(Provided material)

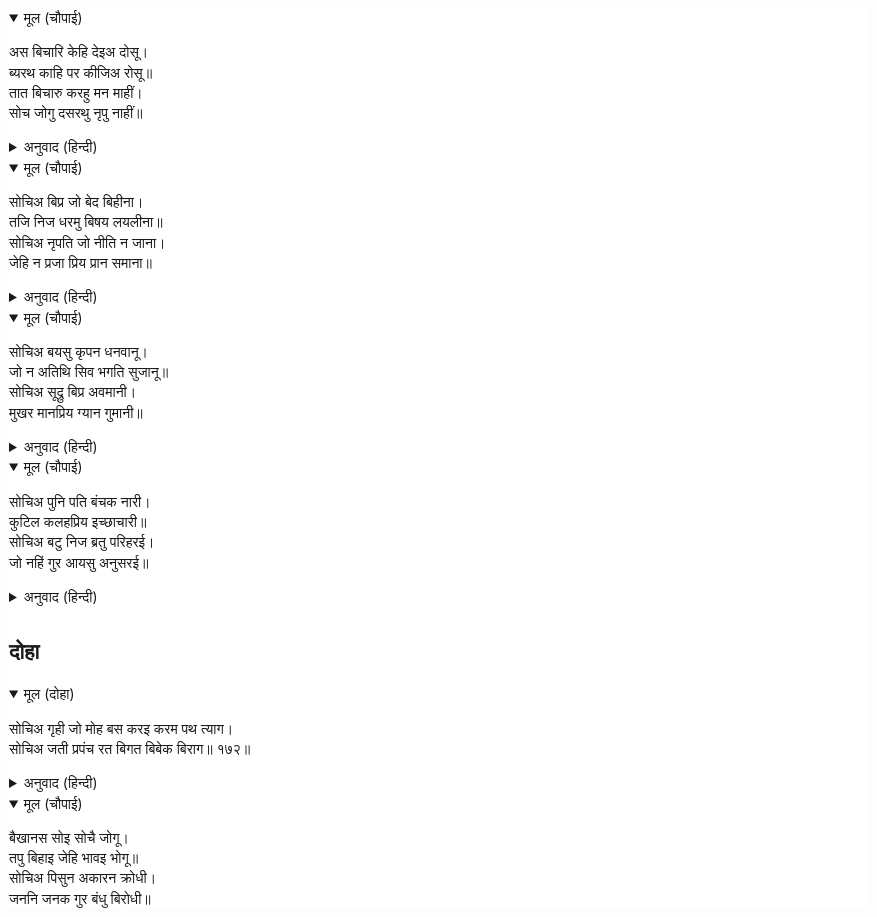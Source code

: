 <details open><summary>मूल (चौपाई)</summary>

अस बिचारि केहि देइअ दोसू।  
ब्यरथ काहि पर कीजिअ रोसू॥  
तात बिचारु करहु मन माहीं।  
सोच जोगु दसरथु नृपु नाहीं॥
</details>

<details><summary>अनुवाद (हिन्दी)</summary></details>

<details open><summary>मूल (चौपाई)</summary>

सोचिअ बिप्र जो बेद बिहीना।  
तजि निज धरमु बिषय लयलीना॥  
सोचिअ नृपति जो नीति न जाना।  
जेहि न प्रजा प्रिय प्रान समाना॥
</details>

<details><summary>अनुवाद (हिन्दी)</summary></details>

<details open><summary>मूल (चौपाई)</summary>

सोचिअ बयसु कृपन धनवानू।  
जो न अतिथि सिव भगति सुजानू॥  
सोचिअ सूद्रु बिप्र अवमानी।  
मुखर मानप्रिय ग्यान गुमानी॥
</details>

<details><summary>अनुवाद (हिन्दी)</summary></details>

<details open><summary>मूल (चौपाई)</summary>

सोचिअ पुनि पति बंचक नारी।  
कुटिल कलहप्रिय इच्छाचारी॥  
सोचिअ बटु निज ब्रतु परिहरई।  
जो नहिं गुर आयसु अनुसरई॥
</details>

<details><summary>अनुवाद (हिन्दी)</summary></details>

## दोहा


<details open><summary>मूल (दोहा)</summary>

सोचिअ गृही जो मोह बस करइ करम पथ त्याग।  
सोचिअ जती प्रपंच रत बिगत बिबेक बिराग॥ १७२॥
</details>

<details><summary>अनुवाद (हिन्दी)</summary></details>

<details open><summary>मूल (चौपाई)</summary>

बैखानस सोइ सोचै जोगू।  
तपु बिहाइ जेहि भावइ भोगू॥  
सोचिअ पिसुन अकारन क्रोधी।  
जननि जनक गुर बंधु बिरोधी॥
</details>
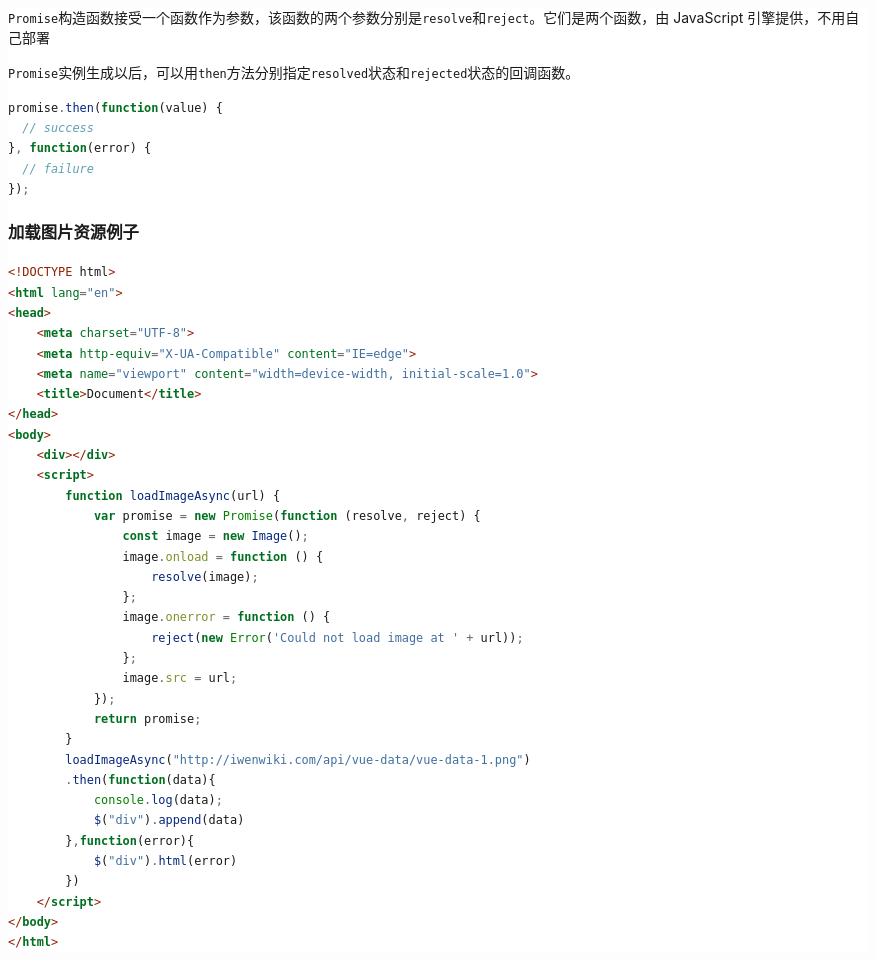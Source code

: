 `Promise`构造函数接受一个函数作为参数，该函数的两个参数分别是`resolve`和`reject`。它们是两个函数，由 JavaScript 引擎提供，不用自己部署

`Promise`实例生成以后，可以用`then`方法分别指定`resolved`状态和`rejected`状态的回调函数。

```js
promise.then(function(value) {
  // success
}, function(error) {
  // failure
});
```



### 加载图片资源例子

```html
<!DOCTYPE html>
<html lang="en">
<head>
    <meta charset="UTF-8">
    <meta http-equiv="X-UA-Compatible" content="IE=edge">
    <meta name="viewport" content="width=device-width, initial-scale=1.0">
    <title>Document</title>
</head>
<body>
    <div></div>
    <script>
        function loadImageAsync(url) {
            var promise = new Promise(function (resolve, reject) {
                const image = new Image();
                image.onload = function () {
                    resolve(image);
                };
                image.onerror = function () {
                    reject(new Error('Could not load image at ' + url));
                };
                image.src = url;
            });
            return promise;
        }
        loadImageAsync("http://iwenwiki.com/api/vue-data/vue-data-1.png")
        .then(function(data){
            console.log(data);
            $("div").append(data)
        },function(error){
            $("div").html(error)
        })
    </script>
</body>
</html>
```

(End Provided material)

What is expected.
If the word "loadImageAsync" appears in a line above, copy that line.

Answer to this task.
        function loadImageAsync(url) {
        loadImageAsync("http://iwenwiki.com/api/vue-data/vue-data-1.png")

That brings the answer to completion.